The next piece from our bulleted list of creating solid manuscript submissions (see the post here) to send to publishers is to put a page break between chapters (and everywhere that you need to start a new page). Fortunately, Microsoft Word makes this easy.
First of all, here’s what not to do. DON’T get to the end of your page or chapter and then do return-return-return-return-return (etc.) until you get to a new page. If you turn on the Show/Hide button, it will look like this. And if you would continue to do those returns until that chapter 2 finally jumps to the next page, then you’re doing it wrong. (Sorry not sorry.)

A key problem is that those returns will stay in place and, if you continue to edit the section above, those returns will then end up wreaking havoc on the rest of your manuscript. Instead, let’s do it the easy way, creating a page break that stays in place, no matter how much material you add or remove above it.
Position your cursor in front of the words that should be moved to a new page (in the case of my example, at the numeral 2). You can do one of two things:
- You can simply push Ctrl + Enter and that will insert a page break.
- OR you can go to the Insert tab and then click on the Page Break button.

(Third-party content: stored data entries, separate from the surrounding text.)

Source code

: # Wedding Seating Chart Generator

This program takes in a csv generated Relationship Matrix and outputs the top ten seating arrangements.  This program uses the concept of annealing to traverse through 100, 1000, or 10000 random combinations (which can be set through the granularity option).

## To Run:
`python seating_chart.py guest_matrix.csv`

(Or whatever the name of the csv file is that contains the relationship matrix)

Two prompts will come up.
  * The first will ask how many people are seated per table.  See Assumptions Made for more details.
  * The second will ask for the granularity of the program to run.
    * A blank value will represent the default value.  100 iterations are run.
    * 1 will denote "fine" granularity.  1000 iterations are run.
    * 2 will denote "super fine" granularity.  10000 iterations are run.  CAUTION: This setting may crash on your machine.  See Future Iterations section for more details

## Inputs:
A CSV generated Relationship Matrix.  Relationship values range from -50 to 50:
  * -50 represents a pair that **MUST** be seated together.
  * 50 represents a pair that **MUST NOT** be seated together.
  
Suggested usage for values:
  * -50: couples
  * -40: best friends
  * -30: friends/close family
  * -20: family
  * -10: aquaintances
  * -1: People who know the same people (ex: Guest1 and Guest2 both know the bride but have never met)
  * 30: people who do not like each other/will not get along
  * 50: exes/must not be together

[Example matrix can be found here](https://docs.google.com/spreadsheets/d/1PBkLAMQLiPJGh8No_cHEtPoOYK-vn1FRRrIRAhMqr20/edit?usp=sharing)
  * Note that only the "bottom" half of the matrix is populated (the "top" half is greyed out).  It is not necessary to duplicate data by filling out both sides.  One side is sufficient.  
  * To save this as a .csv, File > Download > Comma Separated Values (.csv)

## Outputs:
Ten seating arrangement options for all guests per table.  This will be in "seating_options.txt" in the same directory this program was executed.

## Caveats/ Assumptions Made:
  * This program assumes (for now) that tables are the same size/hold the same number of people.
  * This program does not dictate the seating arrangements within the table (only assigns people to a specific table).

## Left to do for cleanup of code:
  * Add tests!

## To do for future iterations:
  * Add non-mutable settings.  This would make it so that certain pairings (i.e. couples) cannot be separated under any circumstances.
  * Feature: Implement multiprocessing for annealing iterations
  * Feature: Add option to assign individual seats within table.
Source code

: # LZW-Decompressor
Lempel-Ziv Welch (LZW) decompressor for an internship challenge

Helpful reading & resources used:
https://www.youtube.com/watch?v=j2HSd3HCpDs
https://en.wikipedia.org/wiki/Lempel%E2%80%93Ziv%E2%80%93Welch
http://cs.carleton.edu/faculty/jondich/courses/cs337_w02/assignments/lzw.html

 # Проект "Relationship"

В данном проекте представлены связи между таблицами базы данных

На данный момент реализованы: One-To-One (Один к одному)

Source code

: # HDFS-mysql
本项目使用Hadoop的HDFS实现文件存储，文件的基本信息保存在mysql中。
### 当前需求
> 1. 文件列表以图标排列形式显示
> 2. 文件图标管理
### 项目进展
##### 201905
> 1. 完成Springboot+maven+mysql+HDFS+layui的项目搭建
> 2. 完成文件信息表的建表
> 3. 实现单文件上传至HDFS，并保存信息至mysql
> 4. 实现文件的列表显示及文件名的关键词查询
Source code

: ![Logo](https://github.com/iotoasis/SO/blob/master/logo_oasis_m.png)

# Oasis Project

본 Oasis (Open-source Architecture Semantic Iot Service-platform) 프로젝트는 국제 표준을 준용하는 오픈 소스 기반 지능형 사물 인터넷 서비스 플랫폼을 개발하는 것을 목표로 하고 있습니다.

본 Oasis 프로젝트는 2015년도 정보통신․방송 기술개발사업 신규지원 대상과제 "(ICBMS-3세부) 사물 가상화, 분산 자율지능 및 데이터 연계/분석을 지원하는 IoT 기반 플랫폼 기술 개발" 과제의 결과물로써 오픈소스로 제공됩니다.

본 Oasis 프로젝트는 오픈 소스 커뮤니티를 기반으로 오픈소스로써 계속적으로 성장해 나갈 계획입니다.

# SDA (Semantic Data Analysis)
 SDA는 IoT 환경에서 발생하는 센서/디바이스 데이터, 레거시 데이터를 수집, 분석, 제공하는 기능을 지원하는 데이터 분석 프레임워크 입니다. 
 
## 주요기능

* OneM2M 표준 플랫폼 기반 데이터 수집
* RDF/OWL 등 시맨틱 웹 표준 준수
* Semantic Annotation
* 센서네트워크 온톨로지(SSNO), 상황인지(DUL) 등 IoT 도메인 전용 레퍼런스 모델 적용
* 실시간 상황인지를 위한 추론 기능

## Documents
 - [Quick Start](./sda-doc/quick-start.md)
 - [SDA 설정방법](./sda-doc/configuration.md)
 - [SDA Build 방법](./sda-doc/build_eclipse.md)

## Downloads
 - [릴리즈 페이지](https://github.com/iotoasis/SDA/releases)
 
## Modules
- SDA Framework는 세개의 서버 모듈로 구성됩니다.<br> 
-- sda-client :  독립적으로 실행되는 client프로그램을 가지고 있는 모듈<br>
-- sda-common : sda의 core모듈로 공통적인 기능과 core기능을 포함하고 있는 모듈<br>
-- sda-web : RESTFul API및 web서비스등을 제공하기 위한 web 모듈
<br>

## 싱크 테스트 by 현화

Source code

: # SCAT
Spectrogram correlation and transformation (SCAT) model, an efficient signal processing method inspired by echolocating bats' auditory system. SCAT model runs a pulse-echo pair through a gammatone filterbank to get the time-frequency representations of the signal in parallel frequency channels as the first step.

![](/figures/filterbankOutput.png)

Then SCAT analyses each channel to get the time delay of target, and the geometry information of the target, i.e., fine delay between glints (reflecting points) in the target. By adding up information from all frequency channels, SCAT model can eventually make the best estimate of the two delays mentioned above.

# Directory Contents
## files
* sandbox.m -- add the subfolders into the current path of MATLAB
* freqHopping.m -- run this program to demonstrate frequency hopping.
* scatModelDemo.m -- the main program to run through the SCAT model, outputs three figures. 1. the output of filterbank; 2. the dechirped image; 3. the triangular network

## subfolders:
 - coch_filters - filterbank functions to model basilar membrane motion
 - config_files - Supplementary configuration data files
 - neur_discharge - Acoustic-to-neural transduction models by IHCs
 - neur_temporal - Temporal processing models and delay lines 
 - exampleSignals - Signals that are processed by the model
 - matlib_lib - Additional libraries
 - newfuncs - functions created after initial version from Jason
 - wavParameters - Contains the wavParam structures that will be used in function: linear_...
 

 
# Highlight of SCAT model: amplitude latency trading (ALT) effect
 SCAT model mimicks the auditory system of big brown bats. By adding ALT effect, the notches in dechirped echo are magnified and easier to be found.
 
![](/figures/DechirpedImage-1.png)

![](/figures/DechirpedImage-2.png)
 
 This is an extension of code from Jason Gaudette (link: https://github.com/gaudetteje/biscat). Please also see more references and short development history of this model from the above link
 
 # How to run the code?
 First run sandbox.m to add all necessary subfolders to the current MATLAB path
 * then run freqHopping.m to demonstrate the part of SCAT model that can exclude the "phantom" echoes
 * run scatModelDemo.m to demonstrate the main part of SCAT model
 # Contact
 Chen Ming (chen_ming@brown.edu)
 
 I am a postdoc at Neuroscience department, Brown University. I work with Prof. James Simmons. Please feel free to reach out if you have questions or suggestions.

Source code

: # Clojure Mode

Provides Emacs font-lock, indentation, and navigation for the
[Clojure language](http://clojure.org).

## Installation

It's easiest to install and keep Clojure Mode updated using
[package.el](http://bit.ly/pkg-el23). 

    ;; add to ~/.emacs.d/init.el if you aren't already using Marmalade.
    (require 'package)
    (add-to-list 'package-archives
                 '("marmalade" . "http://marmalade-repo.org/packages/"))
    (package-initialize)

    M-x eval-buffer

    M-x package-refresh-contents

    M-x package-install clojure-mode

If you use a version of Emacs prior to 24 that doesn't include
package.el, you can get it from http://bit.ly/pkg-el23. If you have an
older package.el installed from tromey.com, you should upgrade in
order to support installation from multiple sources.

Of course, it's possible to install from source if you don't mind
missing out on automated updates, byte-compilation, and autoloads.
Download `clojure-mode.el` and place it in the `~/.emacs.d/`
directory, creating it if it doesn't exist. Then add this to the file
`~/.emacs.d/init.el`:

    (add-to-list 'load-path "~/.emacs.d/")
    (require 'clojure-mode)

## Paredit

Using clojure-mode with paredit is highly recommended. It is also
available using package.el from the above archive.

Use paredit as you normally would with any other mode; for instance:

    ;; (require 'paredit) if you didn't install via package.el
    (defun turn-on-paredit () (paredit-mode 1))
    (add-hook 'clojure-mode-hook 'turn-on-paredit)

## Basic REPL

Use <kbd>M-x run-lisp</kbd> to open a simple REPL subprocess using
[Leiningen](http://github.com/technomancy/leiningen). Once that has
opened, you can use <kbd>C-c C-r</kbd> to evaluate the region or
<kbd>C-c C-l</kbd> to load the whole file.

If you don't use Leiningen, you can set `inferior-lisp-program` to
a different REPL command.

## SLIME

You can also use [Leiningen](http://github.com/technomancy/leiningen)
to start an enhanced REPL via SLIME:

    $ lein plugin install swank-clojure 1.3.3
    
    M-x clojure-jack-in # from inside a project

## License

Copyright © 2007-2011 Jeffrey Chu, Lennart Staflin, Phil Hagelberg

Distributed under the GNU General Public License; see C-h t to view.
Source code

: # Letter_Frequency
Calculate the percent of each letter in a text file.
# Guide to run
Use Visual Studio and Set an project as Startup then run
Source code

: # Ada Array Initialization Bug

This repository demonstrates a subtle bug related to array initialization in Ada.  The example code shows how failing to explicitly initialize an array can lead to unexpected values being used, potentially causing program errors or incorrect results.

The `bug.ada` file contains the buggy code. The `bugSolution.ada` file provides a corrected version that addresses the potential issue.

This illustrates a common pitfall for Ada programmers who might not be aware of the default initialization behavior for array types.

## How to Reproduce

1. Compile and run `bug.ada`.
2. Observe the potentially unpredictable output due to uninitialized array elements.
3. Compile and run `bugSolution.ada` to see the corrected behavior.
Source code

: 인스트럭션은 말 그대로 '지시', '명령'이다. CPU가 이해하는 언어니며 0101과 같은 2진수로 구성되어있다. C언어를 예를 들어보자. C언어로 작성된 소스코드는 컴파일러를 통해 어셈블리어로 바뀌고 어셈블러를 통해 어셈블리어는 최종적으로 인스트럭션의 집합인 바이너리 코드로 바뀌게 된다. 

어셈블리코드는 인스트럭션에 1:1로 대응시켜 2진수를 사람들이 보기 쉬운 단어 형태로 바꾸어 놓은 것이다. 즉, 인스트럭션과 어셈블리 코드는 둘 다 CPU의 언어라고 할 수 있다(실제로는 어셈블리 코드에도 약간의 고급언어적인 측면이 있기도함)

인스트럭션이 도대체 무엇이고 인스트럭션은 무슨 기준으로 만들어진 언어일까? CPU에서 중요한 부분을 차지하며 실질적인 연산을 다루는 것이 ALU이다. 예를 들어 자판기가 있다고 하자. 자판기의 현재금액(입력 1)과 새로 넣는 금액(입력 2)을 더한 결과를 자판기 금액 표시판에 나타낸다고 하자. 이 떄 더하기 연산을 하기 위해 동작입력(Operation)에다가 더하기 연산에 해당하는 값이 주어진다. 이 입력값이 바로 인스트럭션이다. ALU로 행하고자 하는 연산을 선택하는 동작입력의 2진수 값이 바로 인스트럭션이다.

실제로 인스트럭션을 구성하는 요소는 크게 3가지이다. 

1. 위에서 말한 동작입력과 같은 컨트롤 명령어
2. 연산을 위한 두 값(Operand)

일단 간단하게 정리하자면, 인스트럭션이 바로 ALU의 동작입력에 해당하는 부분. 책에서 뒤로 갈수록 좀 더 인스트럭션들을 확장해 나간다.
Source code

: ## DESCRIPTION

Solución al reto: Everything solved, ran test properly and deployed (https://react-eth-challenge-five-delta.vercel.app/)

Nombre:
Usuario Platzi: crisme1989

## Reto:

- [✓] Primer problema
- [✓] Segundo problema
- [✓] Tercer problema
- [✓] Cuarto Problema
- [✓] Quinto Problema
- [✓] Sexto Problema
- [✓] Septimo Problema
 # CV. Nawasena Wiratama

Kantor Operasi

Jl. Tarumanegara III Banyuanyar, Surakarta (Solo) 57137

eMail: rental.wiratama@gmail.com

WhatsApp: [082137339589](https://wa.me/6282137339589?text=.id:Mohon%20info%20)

Now you have a nice clean break between chapters. To see what this actually looks like, turn on the Show/Hide button again (on the Home tab), then go to the View tab and click on Draft. (You may or may not see that column that I have to the left. That’s a discussion for another day.) Most likely you’ll have just the main page where you’re typing, and you’ll see that there are none of those returns showing up; instead, you can see the clearly marked Page Break.

Now, if you were to go back and remove or add material from above the break, the break will stay in place, always separating that next chapter.
Do this between every chapter and every time that you need to start a new page in your manuscript.
If you need to remove a page break, just position your cursor at the break and push Delete.